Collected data
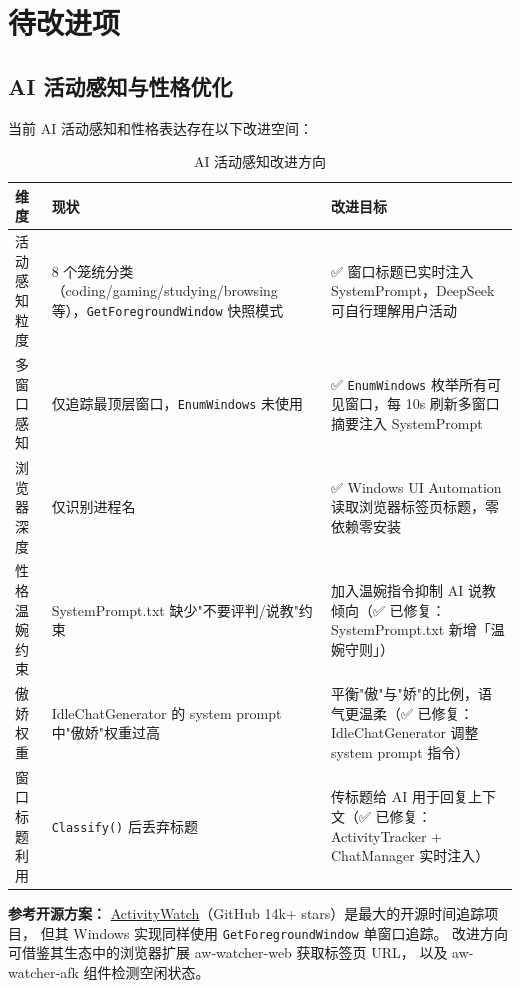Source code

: \documentclass[12pt,a4paper]{ctexart}
\begin{document}
\section{待改进项}

\subsection{AI 活动感知与性格优化}

当前 AI 活动感知和性格表达存在以下改进空间：

\begin{table}[H]
\centering
\caption{AI 活动感知改进方向}
\label{tab:ai-improvements}
\begin{tabular}{p{}p{}p{}}
\toprule
\textbf{维度} & \textbf{现状} & \textbf{改进目标} \\
\midrule
活动感知粒度 & 8 个笼统分类（coding/gaming/studying/browsing 等），\texttt{GetForegroundWindow} 快照模式 & ✅ 窗口标题已实时注入 SystemPrompt，DeepSeek 可自行理解用户活动 \\
多窗口感知 & 仅追踪最顶层窗口，\texttt{EnumWindows} 未使用 & ✅ \texttt{EnumWindows} 枚举所有可见窗口，每 10s 刷新多窗口摘要注入 SystemPrompt \\
浏览器深度 & 仅识别进程名 & ✅ Windows UI Automation 读取浏览器标签页标题，零依赖零安装 \\
性格温婉约束 & SystemPrompt.txt 缺少"不要评判/说教"约束 & 加入温婉指令抑制 AI 说教倾向（✅ 已修复：SystemPrompt.txt 新增「温婉守则」） \\
傲娇权重 & IdleChatGenerator 的 system prompt 中"傲娇"权重过高 & 平衡"傲"与"娇"的比例，语气更温柔（✅ 已修复：IdleChatGenerator 调整 system prompt 指令） \\
窗口标题利用 & \texttt{Classify()} 后丢弃标题 & 传标题给 AI 用于回复上下文（✅ 已修复：ActivityTracker + ChatManager 实时注入） \\
\bottomrule
\end{tabular}
\end{table}

\textbf{参考开源方案：} \href{https://github.com/ActivityWatch/aw-watcher-window}{ActivityWatch}（GitHub 14k+ stars）是最大的开源时间追踪项目，
但其 Windows 实现同样使用 \texttt{GetForegroundWindow} 单窗口追踪。
改进方向可借鉴其生态中的浏览器扩展 aw-watcher-web 获取标签页 URL，
以及 aw-watcher-afk 组件检测空闲状态。

\end{document}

Exercise brief - Each line holding "textbf" in the records should be copied out.

Reply to the exercise -
\textbf{维度} & \textbf{现状} & \textbf{改进目标} \\
\textbf{参考开源方案：} \href{https://github.com/ActivityWatch/aw-watcher-window}{ActivityWatch}（GitHub 14k+ stars）是最大的开源时间追踪项目，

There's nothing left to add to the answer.